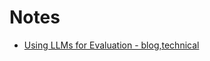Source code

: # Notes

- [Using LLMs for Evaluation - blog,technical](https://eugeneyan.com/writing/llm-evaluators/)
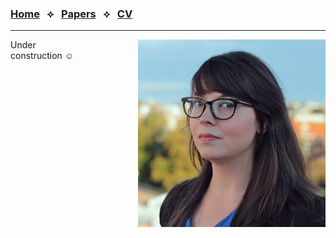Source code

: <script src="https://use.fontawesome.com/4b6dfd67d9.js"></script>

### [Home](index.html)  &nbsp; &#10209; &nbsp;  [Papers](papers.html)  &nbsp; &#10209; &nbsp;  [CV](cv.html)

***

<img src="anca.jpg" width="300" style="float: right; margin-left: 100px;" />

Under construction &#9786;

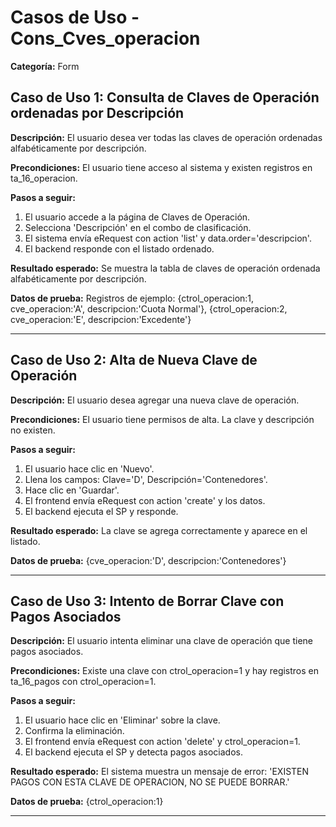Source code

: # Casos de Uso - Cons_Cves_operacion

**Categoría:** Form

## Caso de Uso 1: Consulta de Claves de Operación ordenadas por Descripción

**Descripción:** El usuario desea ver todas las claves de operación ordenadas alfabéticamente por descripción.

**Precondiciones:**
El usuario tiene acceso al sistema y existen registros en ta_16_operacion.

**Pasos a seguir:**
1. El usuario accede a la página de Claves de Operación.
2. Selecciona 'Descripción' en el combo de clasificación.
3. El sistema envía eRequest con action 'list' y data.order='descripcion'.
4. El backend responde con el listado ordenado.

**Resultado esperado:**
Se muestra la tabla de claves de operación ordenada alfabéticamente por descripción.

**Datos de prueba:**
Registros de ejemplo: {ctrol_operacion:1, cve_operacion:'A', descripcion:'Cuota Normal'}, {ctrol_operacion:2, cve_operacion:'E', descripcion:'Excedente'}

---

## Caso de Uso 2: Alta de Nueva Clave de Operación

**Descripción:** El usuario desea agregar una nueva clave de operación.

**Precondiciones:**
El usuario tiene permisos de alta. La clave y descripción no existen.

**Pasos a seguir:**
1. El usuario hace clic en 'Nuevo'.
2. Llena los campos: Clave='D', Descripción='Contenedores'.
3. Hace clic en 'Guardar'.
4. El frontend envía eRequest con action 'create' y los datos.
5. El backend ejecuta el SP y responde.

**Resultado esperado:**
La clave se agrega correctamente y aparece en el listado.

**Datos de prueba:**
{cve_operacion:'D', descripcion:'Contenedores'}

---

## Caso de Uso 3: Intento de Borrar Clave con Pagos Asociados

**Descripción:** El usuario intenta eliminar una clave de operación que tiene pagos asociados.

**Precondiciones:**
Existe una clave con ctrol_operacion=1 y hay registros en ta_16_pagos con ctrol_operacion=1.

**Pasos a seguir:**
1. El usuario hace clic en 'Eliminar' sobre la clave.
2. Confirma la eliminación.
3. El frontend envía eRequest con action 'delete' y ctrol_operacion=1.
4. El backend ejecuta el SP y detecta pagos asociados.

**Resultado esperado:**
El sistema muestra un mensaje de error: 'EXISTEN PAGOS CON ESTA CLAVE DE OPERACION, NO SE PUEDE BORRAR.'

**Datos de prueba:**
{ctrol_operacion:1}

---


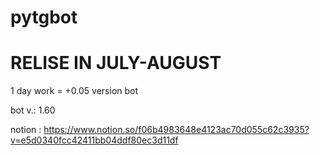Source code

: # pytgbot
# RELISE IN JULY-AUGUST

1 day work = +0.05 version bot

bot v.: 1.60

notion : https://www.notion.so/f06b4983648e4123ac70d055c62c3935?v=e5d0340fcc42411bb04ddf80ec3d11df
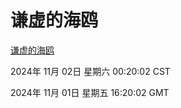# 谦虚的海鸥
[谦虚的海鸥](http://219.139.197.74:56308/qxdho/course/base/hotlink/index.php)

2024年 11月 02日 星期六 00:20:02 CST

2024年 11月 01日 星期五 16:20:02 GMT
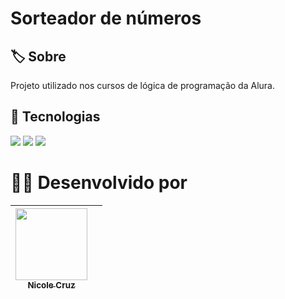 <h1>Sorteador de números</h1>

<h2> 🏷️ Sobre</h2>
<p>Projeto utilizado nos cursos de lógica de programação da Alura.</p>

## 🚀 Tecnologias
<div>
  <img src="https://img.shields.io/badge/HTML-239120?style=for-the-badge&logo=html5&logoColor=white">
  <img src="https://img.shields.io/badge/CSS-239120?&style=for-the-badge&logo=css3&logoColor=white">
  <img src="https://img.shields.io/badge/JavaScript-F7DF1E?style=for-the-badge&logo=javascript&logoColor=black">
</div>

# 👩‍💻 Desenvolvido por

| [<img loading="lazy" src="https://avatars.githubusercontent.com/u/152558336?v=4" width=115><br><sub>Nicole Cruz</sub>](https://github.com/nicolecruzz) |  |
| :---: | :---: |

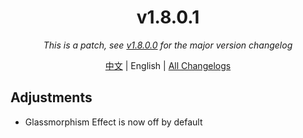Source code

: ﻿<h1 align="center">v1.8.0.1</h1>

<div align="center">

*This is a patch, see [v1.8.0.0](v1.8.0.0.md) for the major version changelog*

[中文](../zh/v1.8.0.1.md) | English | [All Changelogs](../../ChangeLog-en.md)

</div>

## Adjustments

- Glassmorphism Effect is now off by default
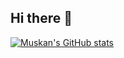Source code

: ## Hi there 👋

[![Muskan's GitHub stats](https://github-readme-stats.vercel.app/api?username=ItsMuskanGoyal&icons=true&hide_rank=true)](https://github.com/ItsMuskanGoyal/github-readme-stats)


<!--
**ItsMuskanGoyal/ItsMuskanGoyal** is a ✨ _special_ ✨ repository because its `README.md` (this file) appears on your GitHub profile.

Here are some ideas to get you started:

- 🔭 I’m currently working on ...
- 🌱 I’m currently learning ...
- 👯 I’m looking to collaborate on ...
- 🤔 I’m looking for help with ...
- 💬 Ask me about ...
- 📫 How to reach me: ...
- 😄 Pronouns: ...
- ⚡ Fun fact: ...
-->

* * *

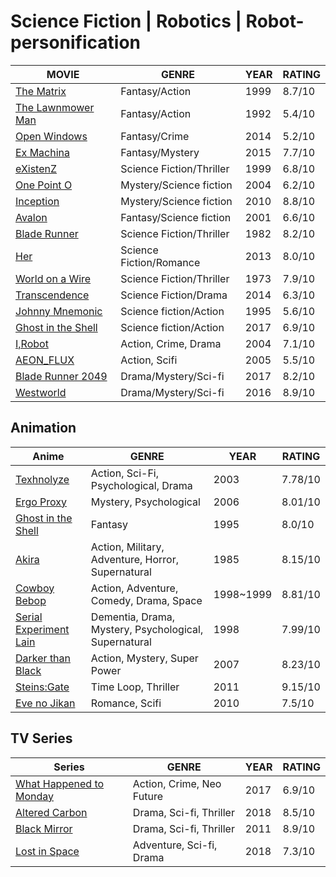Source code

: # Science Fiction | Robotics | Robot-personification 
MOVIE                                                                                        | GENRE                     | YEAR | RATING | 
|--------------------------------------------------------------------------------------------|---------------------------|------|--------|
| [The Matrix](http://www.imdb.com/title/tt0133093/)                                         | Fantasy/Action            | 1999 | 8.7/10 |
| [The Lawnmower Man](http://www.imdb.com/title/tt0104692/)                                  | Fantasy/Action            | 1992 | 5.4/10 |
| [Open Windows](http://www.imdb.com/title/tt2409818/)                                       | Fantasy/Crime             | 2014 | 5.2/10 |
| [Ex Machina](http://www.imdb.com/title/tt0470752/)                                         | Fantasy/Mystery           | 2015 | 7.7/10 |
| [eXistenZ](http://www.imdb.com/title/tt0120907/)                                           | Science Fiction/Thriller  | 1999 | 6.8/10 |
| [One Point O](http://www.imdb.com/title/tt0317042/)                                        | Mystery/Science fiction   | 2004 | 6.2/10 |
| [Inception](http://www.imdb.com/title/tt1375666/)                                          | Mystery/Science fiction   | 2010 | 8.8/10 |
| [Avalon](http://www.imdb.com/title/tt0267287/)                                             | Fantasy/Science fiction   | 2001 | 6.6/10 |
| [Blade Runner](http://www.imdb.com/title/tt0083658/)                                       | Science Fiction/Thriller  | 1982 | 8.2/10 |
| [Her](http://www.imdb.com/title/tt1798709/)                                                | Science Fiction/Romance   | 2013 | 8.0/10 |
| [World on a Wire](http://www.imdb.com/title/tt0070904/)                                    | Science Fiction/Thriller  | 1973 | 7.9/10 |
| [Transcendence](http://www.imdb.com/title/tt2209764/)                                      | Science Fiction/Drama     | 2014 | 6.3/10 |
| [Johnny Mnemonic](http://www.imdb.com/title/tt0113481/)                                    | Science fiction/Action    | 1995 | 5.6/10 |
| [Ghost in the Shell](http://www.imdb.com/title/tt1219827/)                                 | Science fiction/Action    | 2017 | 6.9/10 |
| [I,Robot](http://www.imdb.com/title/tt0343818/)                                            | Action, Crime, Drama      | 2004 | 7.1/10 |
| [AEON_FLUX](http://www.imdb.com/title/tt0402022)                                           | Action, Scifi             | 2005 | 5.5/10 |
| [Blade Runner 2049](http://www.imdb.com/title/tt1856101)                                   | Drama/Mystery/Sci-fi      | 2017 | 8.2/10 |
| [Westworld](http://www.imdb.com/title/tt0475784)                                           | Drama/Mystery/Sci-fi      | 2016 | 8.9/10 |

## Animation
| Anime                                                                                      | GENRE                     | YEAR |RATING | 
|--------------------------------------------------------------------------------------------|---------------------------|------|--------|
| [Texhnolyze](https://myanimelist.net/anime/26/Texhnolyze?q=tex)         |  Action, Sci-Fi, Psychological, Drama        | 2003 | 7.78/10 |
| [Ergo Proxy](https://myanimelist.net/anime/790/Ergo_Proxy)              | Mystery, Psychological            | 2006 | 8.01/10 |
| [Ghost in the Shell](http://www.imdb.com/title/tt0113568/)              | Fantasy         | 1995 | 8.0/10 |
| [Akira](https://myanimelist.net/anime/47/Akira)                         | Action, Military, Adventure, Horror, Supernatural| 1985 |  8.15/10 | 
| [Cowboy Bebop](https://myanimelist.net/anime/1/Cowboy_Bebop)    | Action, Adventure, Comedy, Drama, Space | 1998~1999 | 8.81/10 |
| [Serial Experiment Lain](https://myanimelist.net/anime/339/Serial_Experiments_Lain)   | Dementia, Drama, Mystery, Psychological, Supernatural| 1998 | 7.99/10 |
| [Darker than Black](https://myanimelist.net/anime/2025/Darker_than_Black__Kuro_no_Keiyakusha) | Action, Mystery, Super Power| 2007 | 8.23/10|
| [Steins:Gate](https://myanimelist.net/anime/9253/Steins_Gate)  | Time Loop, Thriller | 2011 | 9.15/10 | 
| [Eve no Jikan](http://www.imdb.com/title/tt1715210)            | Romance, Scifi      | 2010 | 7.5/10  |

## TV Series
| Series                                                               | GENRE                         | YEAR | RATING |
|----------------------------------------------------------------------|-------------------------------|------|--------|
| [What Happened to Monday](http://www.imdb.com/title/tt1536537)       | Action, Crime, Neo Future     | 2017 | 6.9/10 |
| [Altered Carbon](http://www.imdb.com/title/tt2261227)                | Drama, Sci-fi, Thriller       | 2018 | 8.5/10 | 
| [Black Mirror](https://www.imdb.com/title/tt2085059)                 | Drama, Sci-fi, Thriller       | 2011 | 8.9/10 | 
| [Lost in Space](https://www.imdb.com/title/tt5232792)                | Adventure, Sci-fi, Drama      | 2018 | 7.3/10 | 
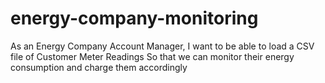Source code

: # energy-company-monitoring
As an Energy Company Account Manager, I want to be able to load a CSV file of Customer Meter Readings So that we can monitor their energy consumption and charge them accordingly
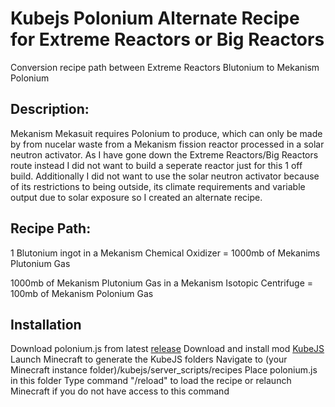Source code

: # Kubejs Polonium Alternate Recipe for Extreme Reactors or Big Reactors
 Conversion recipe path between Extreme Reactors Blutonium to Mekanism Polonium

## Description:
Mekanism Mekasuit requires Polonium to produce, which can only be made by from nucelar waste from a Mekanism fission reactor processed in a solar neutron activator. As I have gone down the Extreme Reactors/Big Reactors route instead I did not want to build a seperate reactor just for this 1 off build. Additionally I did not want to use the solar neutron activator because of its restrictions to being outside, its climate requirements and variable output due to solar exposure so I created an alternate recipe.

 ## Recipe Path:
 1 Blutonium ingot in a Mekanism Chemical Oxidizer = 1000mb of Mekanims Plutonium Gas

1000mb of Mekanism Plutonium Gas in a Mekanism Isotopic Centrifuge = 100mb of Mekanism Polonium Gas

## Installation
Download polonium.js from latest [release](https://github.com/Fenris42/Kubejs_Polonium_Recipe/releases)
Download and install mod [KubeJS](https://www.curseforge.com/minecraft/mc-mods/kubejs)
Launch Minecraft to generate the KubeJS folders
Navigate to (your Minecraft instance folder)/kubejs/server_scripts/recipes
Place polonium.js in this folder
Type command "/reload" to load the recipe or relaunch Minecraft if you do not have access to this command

* * *

* **Work instructions**: Keep to the lines above from the line with "## Caso de Uso 3: Intento" to the line with "## Hi there 👋", and set down exactly those, inclusive, with nothing else and every picture left out.

* **Final answer**:
## Caso de Uso 3: Intento de Borrar Clave con Pagos Asociados

**Descripción:** El usuario intenta eliminar una clave de operación que tiene pagos asociados.

**Precondiciones:**
Existe una clave con ctrol_operacion=1 y hay registros en ta_16_pagos con ctrol_operacion=1.

**Pasos a seguir:**
1. El usuario hace clic en 'Eliminar' sobre la clave.
2. Confirma la eliminación.
3. El frontend envía eRequest con action 'delete' y ctrol_operacion=1.
4. El backend ejecuta el SP y detecta pagos asociados.

**Resultado esperado:**
El sistema muestra un mensaje de error: 'EXISTEN PAGOS CON ESTA CLAVE DE OPERACION, NO SE PUEDE BORRAR.'

**Datos de prueba:**
{ctrol_operacion:1}

---


Source code

: # pytgbot
# RELISE IN JULY-AUGUST

1 day work = +0.05 version bot

bot v.: 1.60

notion : https://www.notion.so/f06b4983648e4123ac70d055c62c3935?v=e5d0340fcc42411bb04ddf80ec3d11df
# 谦虚的海鸥
[谦虚的海鸥](http://219.139.197.74:56308/qxdho/course/base/hotlink/index.php)

2024年 11月 02日 星期六 00:20:02 CST

2024年 11月 01日 星期五 16:20:02 GMT
 <h1>Sorteador de números</h1>

<h2> 🏷️ Sobre</h2>
<p>Projeto utilizado nos cursos de lógica de programação da Alura.</p>

## 🚀 Tecnologias
<div>
  <img src="https://img.shields.io/badge/HTML-239120?style=for-the-badge&logo=html5&logoColor=white">
  <img src="https://img.shields.io/badge/CSS-239120?&style=for-the-badge&logo=css3&logoColor=white">
  <img src="https://img.shields.io/badge/JavaScript-F7DF1E?style=for-the-badge&logo=javascript&logoColor=black">
</div>

# 👩‍💻 Desenvolvido por

| [<img loading="lazy" src="https://avatars.githubusercontent.com/u/152558336?v=4" width=115><br><sub>Nicole Cruz</sub>](https://github.com/nicolecruzz) |  |
| :---: | :---: |

Source code

: ﻿<h1 align="center">v1.8.0.1</h1>

<div align="center">

*This is a patch, see [v1.8.0.0](v1.8.0.0.md) for the major version changelog*

[中文](../zh/v1.8.0.1.md) | English | [All Changelogs](../../ChangeLog-en.md)

</div>

## Adjustments

- Glassmorphism Effect is now off by default
Source code

: ## Hi there 👋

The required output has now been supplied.